Saved data entries:
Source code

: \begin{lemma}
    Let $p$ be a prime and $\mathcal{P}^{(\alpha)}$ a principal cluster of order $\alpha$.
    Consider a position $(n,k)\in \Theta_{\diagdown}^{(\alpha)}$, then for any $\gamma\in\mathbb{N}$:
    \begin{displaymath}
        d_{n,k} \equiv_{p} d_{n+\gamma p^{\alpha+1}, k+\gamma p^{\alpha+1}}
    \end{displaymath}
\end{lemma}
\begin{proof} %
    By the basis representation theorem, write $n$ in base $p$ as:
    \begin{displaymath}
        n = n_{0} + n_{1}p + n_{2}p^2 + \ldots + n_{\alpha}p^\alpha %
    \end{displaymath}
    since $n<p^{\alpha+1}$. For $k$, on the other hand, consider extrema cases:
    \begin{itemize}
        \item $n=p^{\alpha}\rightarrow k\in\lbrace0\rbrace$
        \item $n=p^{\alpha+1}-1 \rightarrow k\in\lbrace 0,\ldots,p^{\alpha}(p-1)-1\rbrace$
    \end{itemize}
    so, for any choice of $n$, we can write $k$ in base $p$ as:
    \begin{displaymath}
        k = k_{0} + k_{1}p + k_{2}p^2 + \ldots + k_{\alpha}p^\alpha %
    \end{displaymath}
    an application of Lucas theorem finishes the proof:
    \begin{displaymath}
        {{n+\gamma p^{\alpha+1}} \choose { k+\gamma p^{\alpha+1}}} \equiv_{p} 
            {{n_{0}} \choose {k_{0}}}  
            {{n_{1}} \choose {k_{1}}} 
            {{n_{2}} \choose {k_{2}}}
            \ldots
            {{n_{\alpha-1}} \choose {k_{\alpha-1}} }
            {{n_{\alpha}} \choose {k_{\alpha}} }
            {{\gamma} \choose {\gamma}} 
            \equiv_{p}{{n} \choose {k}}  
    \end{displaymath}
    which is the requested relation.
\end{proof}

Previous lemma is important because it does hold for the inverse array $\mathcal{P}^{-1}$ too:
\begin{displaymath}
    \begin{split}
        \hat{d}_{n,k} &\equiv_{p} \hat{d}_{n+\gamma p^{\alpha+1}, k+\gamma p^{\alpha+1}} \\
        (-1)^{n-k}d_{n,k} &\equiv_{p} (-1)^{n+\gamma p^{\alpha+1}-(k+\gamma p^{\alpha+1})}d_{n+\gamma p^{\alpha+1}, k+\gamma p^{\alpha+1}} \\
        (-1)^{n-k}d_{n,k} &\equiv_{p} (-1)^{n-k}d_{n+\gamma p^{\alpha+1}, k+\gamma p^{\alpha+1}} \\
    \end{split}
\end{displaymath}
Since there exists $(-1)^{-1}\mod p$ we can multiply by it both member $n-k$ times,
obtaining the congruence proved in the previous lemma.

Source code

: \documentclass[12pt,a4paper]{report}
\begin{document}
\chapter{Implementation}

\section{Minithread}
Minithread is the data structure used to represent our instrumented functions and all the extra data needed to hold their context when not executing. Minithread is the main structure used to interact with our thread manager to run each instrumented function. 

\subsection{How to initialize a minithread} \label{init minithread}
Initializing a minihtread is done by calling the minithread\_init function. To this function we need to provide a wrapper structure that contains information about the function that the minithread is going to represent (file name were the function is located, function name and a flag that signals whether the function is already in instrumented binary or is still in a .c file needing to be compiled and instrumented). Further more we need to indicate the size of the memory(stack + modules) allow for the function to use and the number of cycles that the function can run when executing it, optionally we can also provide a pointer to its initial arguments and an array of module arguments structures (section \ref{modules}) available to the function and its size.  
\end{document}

WHAT THE EXERCISE ASKS>
The complete data is to be transcribed verbatim.

REPLY TO THE EXERCISE>
Source code

: \begin{lemma}
    Let $p$ be a prime and $\mathcal{P}^{(\alpha)}$ a principal cluster of order $\alpha$.
    Consider a position $(n,k)\in \Theta_{\diagdown}^{(\alpha)}$, then for any $\gamma\in\mathbb{N}$:
    \begin{displaymath}
        d_{n,k} \equiv_{p} d_{n+\gamma p^{\alpha+1}, k+\gamma p^{\alpha+1}}
    \end{displaymath}
\end{lemma}
\begin{proof} %
    By the basis representation theorem, write $n$ in base $p$ as:
    \begin{displaymath}
        n = n_{0} + n_{1}p + n_{2}p^2 + \ldots + n_{\alpha}p^\alpha %
    \end{displaymath}
    since $n<p^{\alpha+1}$. For $k$, on the other hand, consider extrema cases:
    \begin{itemize}
        \item $n=p^{\alpha}\rightarrow k\in\lbrace0\rbrace$
        \item $n=p^{\alpha+1}-1 \rightarrow k\in\lbrace 0,\ldots,p^{\alpha}(p-1)-1\rbrace$
    \end{itemize}
    so, for any choice of $n$, we can write $k$ in base $p$ as:
    \begin{displaymath}
        k = k_{0} + k_{1}p + k_{2}p^2 + \ldots + k_{\alpha}p^\alpha %
    \end{displaymath}
    an application of Lucas theorem finishes the proof:
    \begin{displaymath}
        {{n+\gamma p^{\alpha+1}} \choose { k+\gamma p^{\alpha+1}}} \equiv_{p} 
            {{n_{0}} \choose {k_{0}}}  
            {{n_{1}} \choose {k_{1}}} 
            {{n_{2}} \choose {k_{2}}}
            \ldots
            {{n_{\alpha-1}} \choose {k_{\alpha-1}} }
            {{n_{\alpha}} \choose {k_{\alpha}} }
            {{\gamma} \choose {\gamma}} 
            \equiv_{p}{{n} \choose {k}}  
    \end{displaymath}
    which is the requested relation.
\end{proof}

Previous lemma is important because it does hold for the inverse array $\mathcal{P}^{-1}$ too:
\begin{displaymath}
    \begin{split}
        \hat{d}_{n,k} &\equiv_{p} \hat{d}_{n+\gamma p^{\alpha+1}, k+\gamma p^{\alpha+1}} \\
        (-1)^{n-k}d_{n,k} &\equiv_{p} (-1)^{n+\gamma p^{\alpha+1}-(k+\gamma p^{\alpha+1})}d_{n+\gamma p^{\alpha+1}, k+\gamma p^{\alpha+1}} \\
        (-1)^{n-k}d_{n,k} &\equiv_{p} (-1)^{n-k}d_{n+\gamma p^{\alpha+1}, k+\gamma p^{\alpha+1}} \\
    \end{split}
\end{displaymath}
Since there exists $(-1)^{-1}\mod p$ we can multiply by it both member $n-k$ times,
obtaining the congruence proved in the previous lemma.

Source code

: \documentclass[12pt,a4paper]{report}
\begin{document}
\chapter{Implementation}

\section{Minithread}
Minithread is the data structure used to represent our instrumented functions and all the extra data needed to hold their context when not executing. Minithread is the main structure used to interact with our thread manager to run each instrumented function. 

\subsection{How to initialize a minithread} \label{init minithread}
Initializing a minihtread is done by calling the minithread\_init function. To this function we need to provide a wrapper structure that contains information about the function that the minithread is going to represent (file name were the function is located, function name and a flag that signals whether the function is already in instrumented binary or is still in a .c file needing to be compiled and instrumented). Further more we need to indicate the size of the memory(stack + modules) allow for the function to use and the number of cycles that the function can run when executing it, optionally we can also provide a pointer to its initial arguments and an array of module arguments structures (section \ref{modules}) available to the function and its size.  
\end{document}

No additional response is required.